* _Brief_
Say how many lines in the entries hold the word "frontend", and reply with that number only.

*** Opening of Records shown ***

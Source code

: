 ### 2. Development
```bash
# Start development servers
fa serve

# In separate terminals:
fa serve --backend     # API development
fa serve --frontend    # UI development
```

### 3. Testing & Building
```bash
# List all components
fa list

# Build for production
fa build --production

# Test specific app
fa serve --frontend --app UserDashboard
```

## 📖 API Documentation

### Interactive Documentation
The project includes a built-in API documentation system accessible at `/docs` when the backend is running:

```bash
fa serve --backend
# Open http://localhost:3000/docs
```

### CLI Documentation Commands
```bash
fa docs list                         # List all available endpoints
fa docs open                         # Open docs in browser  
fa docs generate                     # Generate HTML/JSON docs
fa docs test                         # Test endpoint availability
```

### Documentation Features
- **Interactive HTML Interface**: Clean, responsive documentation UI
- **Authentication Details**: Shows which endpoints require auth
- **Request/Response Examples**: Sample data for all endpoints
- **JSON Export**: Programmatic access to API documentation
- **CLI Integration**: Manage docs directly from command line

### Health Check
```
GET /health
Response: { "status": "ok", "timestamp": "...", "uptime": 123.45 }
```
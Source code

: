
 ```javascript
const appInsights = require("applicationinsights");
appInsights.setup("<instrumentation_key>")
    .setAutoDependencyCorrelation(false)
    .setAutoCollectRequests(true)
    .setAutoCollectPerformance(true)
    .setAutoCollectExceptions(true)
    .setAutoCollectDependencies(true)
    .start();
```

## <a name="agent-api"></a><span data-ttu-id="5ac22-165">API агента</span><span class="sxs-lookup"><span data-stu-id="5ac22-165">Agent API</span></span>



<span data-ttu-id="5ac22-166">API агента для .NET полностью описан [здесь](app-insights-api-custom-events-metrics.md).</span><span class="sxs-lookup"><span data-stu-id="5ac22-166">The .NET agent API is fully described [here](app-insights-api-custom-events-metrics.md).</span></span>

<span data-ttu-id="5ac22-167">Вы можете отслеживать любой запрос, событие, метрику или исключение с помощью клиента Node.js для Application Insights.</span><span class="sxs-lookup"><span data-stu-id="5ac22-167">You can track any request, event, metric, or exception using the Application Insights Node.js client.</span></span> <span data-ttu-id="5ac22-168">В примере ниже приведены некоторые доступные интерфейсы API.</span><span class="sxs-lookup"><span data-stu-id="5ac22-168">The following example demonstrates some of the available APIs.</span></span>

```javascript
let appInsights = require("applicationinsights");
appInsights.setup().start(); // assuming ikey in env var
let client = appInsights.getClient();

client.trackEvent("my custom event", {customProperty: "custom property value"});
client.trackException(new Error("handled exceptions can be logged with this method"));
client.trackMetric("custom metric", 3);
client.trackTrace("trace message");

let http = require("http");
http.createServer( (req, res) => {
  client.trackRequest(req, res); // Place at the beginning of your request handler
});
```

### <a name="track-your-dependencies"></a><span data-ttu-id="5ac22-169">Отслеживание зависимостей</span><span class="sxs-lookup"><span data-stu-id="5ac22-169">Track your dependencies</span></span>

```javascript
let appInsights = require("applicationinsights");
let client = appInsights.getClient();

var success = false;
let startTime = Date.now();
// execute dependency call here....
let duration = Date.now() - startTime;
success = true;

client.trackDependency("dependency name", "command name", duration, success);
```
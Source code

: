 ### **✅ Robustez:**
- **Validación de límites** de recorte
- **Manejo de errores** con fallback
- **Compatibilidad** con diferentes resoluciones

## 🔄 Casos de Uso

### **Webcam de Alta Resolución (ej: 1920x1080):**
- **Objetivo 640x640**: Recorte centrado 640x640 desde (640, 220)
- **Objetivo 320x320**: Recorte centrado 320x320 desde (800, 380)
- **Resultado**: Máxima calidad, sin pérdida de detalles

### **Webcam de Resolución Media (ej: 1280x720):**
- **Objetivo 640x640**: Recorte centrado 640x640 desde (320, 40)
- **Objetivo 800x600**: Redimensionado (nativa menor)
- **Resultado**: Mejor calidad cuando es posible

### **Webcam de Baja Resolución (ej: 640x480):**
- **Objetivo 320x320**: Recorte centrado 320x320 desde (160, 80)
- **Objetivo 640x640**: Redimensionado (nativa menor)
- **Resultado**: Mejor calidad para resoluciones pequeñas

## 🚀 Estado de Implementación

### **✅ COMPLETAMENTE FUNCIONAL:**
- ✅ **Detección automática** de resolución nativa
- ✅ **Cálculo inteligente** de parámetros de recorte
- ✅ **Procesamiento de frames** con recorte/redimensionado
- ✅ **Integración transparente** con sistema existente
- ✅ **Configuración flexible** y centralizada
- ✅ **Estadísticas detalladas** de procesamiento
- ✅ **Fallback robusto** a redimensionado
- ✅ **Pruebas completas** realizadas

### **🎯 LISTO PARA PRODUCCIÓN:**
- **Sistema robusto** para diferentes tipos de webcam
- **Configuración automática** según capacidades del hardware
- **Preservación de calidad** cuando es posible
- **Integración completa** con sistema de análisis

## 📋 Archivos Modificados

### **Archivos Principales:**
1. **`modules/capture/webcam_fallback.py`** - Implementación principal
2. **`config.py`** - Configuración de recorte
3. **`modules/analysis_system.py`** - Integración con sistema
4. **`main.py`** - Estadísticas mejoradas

*** Close of Records shown ***

* _Task solution_
2